→ DIRECTIONS FOR THIS TASK
Reproduce the entries. Match every word.

→ DATA TO PROCESS

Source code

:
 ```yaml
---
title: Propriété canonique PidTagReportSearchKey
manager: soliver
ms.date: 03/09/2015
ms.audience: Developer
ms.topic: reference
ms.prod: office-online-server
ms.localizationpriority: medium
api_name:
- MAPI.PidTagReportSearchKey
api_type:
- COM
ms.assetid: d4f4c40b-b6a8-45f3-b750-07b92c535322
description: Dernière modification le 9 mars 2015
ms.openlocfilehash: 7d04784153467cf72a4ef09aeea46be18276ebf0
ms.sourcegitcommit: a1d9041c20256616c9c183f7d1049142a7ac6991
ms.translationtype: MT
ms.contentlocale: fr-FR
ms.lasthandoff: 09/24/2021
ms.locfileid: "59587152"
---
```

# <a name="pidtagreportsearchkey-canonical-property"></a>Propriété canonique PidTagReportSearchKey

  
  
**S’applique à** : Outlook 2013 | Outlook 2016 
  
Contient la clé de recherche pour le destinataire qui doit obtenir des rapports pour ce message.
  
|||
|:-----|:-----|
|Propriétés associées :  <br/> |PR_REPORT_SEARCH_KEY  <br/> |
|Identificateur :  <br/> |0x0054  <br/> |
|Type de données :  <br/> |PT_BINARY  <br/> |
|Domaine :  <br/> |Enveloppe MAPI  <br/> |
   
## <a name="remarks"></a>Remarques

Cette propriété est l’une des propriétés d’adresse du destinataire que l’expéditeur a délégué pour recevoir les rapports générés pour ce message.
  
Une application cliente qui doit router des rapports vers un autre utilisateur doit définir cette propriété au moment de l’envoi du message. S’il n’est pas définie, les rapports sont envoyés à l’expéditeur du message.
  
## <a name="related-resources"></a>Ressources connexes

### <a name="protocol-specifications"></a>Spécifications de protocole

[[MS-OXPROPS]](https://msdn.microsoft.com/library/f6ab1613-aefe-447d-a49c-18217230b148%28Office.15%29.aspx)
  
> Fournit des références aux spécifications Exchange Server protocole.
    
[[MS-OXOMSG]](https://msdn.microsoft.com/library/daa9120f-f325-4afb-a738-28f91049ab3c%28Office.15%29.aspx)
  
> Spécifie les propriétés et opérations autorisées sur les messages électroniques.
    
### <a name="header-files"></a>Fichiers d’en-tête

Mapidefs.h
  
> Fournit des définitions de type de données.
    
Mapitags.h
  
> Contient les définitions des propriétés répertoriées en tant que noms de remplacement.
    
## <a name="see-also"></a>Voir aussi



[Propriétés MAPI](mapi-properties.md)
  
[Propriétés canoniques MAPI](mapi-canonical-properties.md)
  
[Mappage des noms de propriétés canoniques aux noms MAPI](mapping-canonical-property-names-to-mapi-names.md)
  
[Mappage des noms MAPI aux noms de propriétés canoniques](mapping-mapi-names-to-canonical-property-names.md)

→ WRITTEN SOLUTION
Source code

:
 ```yaml
---
title: Propriété canonique PidTagReportSearchKey
manager: soliver
ms.date: 03/09/2015
ms.audience: Developer
ms.topic: reference
ms.prod: office-online-server
ms.localizationpriority: medium
api_name:
- MAPI.PidTagReportSearchKey
api_type:
- COM
ms.assetid: d4f4c40b-b6a8-45f3-b750-07b92c535322
description: Dernière modification le 9 mars 2015
ms.openlocfilehash: 7d04784153467cf72a4ef09aeea46be18276ebf0
ms.sourcegitcommit: a1d9041c20256616c9c183f7d1049142a7ac6991
ms.translationtype: MT
ms.contentlocale: fr-FR
ms.lasthandoff: 09/24/2021
ms.locfileid: "59587152"
---
```

# <a name="pidtagreportsearchkey-canonical-property"></a>Propriété canonique PidTagReportSearchKey

  
  
**S’applique à** : Outlook 2013 | Outlook 2016 
  
Contient la clé de recherche pour le destinataire qui doit obtenir des rapports pour ce message.
  
|||
|:-----|:-----|
|Propriétés associées :  <br/> |PR_REPORT_SEARCH_KEY  <br/> |
|Identificateur :  <br/> |0x0054  <br/> |
|Type de données :  <br/> |PT_BINARY  <br/> |
|Domaine :  <br/> |Enveloppe MAPI  <br/> |
   
## <a name="remarks"></a>Remarques

Cette propriété est l’une des propriétés d’adresse du destinataire que l’expéditeur a délégué pour recevoir les rapports générés pour ce message.
  
Une application cliente qui doit router des rapports vers un autre utilisateur doit définir cette propriété au moment de l’envoi du message. S’il n’est pas définie, les rapports sont envoyés à l’expéditeur du message.
  
## <a name="related-resources"></a>Ressources connexes

### <a name="protocol-specifications"></a>Spécifications de protocole

[[MS-OXPROPS]](https://msdn.microsoft.com/library/f6ab1613-aefe-447d-a49c-18217230b148%28Office.15%29.aspx)
  
> Fournit des références aux spécifications Exchange Server protocole.
    
[[MS-OXOMSG]](https://msdn.microsoft.com/library/daa9120f-f325-4afb-a738-28f91049ab3c%28Office.15%29.aspx)
  
> Spécifie les propriétés et opérations autorisées sur les messages électroniques.
    
### <a name="header-files"></a>Fichiers d’en-tête

Mapidefs.h
  
> Fournit des définitions de type de données.
    
Mapitags.h
  
> Contient les définitions des propriétés répertoriées en tant que noms de remplacement.
    
## <a name="see-also"></a>Voir aussi



[Propriétés MAPI](mapi-properties.md)
  
[Propriétés canoniques MAPI](mapi-canonical-properties.md)
  
[Mappage des noms de propriétés canoniques aux noms MAPI](mapping-canonical-property-names-to-mapi-names.md)
  
[Mappage des noms MAPI aux noms de propriétés canoniques](mapping-mapi-names-to-canonical-property-names.md)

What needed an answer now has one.